Vaflo is a website for a daily word game where you have to swap letters around on a grid until all of the columns and lines form a word. It is an open source clone of The Waffle Game. There are three different versions which each have their own branch in this repo:
- Vaflo – in Esperanto
- Jeu de gaufre – in French
- Shawffle – in English with the Shavian alphabet
Make sure you have a Rust compiler and wasm-pack installed. Then you can type:
wasm-pack build --target=web
./create-dist.sh
Then the files needed for the website will be ready in a directory called dist
. The game is effectively a static website so you can just copy them somewhere where a web server can see them and start using it. Note that most browsers won’t load WebAssembly from a file:///
URL for some reason, so you can’t run the game locally without a web server.
All of the puzzles are partially made by hand in order to ensure the words aren’t too weird and the puzzle is fun to play. There is a clunky tool to help make puzzles. You can run it with:
cargo run --release --bin=editor
Then you will see something like this:
In the top-left you can see the solved puzzle on the left and the initial puzzle state on the right. You can move the cursor around with the cursor keys and press TAB
to switch between the two grids. You can type letters to change them in the grid.
Press Ctrl+N
to start a new puzzle. You can now type letters to fill in the words. After typing a letter the cursor will move either right or down depending on the typing direction. You can press $
to toggle this.
You can press Ctrl+P
to do pattern matching to help you find a word. If you press it while on a letter that is only in a vertical word it will match against that, otherwise it will match against the horizontal word. It should show you a list of words that can be made by filling in the gaps where there is a .
. In the Esperanto branch you can also use Y
as a special letter to make it fill in any letter that can be found at the end of a word. When making an Esperanto puzzle, I find it easiest to start with the two words at the right and bottom sides of the puzzle because these need to have three of these end letters in them and there’s not that many words that can fit.

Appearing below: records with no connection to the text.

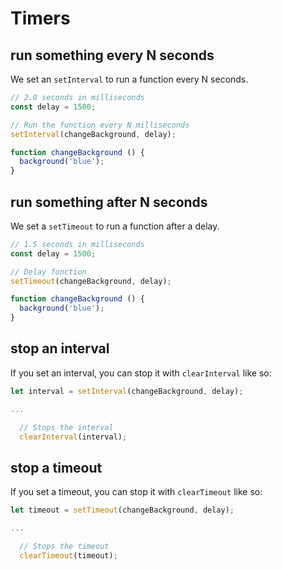 # Timers

## run something every N seconds

We set an `setInterval` to run a function every N seconds.

```js
// 2.0 seconds in milliseconds
const delay = 1500;

// Run the function every N milliseconds
setInterval(changeBackground, delay);

function changeBackground () {
  background('blue');
}
```

## run something after N seconds

We set a `setTimeout` to run a function after a delay.

```js
// 1.5 seconds in milliseconds
const delay = 1500;

// Delay function
setTimeout(changeBackground, delay);

function changeBackground () {
  background('blue');
}
```

## stop an interval

If you set an interval, you can stop it with `clearInterval` like so:

```js
let interval = setInterval(changeBackground, delay);

...

  // Stops the interval
  clearInterval(interval);
```

## stop a timeout

If you set a timeout, you can stop it with `clearTimeout` like so:

```js
let timeout = setTimeout(changeBackground, delay);

...

  // Stops the timeout
  clearTimeout(timeout);
```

To the right of the two grids the words in the puzzle are displayed in a list with an indication of whether the word is valid or not. Next to that if the word has already been used in a puzzle the editor will show you how many puzzles have used it (first number) and which one was the last one (second number). I try to avoid reusing a word if I already used it less than a month ago. On the Shavian branch this list will also show you the most frequent spelling of the word with the Latin alphabet.
Once you have only two words left to add, put the cursor where the two words meet and press Ctrl+X
. This will show you a list of pairs of words that have a common letter at the intersection point.
After you’ve finished designing the puzzle solution, press TAB
to switch to the grid for the initial state. Press Ctrl+R
to make the computer do 10 random swaps. This will give you a random starting point to work with. You can make swaps in the grid by first selecting a letter by pressing SPACE
. Then move to the letter you want to swap with and press Ctrl+S
. Keep doing this until the “minimum swaps” number is 10. Make sure that the puzzle looks nice and has enough yellow and green letters so that it’s not impossibly difficult. It can be nice to have at least one word with two green letters in the intersections and two yellow letters in the non-intersecting parts so that the player can make a safe swap to get started.
The grids under the title “Solutions” is a list of solutions that can be achieved by swapping letters from the initial starting arrangement. I like to try and make the puzzle so that there’s only one solution so that in theory the player could look at the grid and plan their moves ahead of time to find the 5-star solution without actually needing the feedback from the computer.
Once you’ve finished editing the puzzle, press Ctrl+C
to quit the editor. This will save the list of puzzles in puzzles.txt
. If you know how to use git you could then commit this and make a pull request if you want to send the puzzle to me to help with the site.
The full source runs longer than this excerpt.